- Opening Delimiter -
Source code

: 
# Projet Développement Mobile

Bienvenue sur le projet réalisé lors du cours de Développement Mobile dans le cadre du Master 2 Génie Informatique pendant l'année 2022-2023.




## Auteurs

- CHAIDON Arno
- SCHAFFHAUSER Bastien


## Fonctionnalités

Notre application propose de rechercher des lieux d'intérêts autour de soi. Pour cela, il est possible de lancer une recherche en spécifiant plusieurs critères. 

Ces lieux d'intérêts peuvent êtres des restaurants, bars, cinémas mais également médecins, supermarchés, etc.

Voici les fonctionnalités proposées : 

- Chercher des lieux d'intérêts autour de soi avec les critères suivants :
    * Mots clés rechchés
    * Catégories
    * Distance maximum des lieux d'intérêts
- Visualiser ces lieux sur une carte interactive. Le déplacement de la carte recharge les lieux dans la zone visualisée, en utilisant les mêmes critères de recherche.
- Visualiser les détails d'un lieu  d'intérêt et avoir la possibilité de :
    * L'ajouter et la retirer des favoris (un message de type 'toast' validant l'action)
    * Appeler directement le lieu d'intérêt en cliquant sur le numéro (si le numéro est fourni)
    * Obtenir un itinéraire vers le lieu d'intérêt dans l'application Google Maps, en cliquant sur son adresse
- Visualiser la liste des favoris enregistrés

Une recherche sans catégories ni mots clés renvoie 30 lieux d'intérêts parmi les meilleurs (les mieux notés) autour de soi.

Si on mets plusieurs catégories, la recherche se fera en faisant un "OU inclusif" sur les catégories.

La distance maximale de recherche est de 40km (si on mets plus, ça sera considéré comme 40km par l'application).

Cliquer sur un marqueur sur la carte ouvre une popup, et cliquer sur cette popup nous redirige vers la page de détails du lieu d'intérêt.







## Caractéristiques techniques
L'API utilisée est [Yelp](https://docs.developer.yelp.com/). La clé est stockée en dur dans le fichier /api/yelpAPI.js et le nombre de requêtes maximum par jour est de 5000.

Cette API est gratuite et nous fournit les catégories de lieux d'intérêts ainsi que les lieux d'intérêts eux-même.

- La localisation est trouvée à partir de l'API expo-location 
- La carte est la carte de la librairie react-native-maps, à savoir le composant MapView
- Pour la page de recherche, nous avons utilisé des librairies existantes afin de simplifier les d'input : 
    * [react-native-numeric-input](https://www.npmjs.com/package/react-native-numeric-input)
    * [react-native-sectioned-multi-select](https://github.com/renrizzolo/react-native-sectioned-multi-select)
- Closing Delimiter -
* [Task objective]
Reproduce the listing above line for line, exactly.

* [Exercise solution]
Source code

: 
# Projet Développement Mobile

Bienvenue sur le projet réalisé lors du cours de Développement Mobile dans le cadre du Master 2 Génie Informatique pendant l'année 2022-2023.




## Auteurs

- CHAIDON Arno
- SCHAFFHAUSER Bastien


## Fonctionnalités

Notre application propose de rechercher des lieux d'intérêts autour de soi. Pour cela, il est possible de lancer une recherche en spécifiant plusieurs critères. 

Ces lieux d'intérêts peuvent êtres des restaurants, bars, cinémas mais également médecins, supermarchés, etc.

Voici les fonctionnalités proposées : 

- Chercher des lieux d'intérêts autour de soi avec les critères suivants :
    * Mots clés rechchés
    * Catégories
    * Distance maximum des lieux d'intérêts
- Visualiser ces lieux sur une carte interactive. Le déplacement de la carte recharge les lieux dans la zone visualisée, en utilisant les mêmes critères de recherche.
- Visualiser les détails d'un lieu  d'intérêt et avoir la possibilité de :
    * L'ajouter et la retirer des favoris (un message de type 'toast' validant l'action)
    * Appeler directement le lieu d'intérêt en cliquant sur le numéro (si le numéro est fourni)
    * Obtenir un itinéraire vers le lieu d'intérêt dans l'application Google Maps, en cliquant sur son adresse
- Visualiser la liste des favoris enregistrés

Une recherche sans catégories ni mots clés renvoie 30 lieux d'intérêts parmi les meilleurs (les mieux notés) autour de soi.

Si on mets plusieurs catégories, la recherche se fera en faisant un "OU inclusif" sur les catégories.

La distance maximale de recherche est de 40km (si on mets plus, ça sera considéré comme 40km par l'application).

Cliquer sur un marqueur sur la carte ouvre une popup, et cliquer sur cette popup nous redirige vers la page de détails du lieu d'intérêt.







## Caractéristiques techniques
L'API utilisée est [Yelp](https://docs.developer.yelp.com/). La clé est stockée en dur dans le fichier /api/yelpAPI.js et le nombre de requêtes maximum par jour est de 5000.

Cette API est gratuite et nous fournit les catégories de lieux d'intérêts ainsi que les lieux d'intérêts eux-même.

- La localisation est trouvée à partir de l'API expo-location 
- La carte est la carte de la librairie react-native-maps, à savoir le composant MapView
- Pour la page de recherche, nous avons utilisé des librairies existantes afin de simplifier les d'input : 
    * [react-native-numeric-input](https://www.npmjs.com/package/react-native-numeric-input)
    * [react-native-sectioned-multi-select](https://github.com/renrizzolo/react-native-sectioned-multi-select)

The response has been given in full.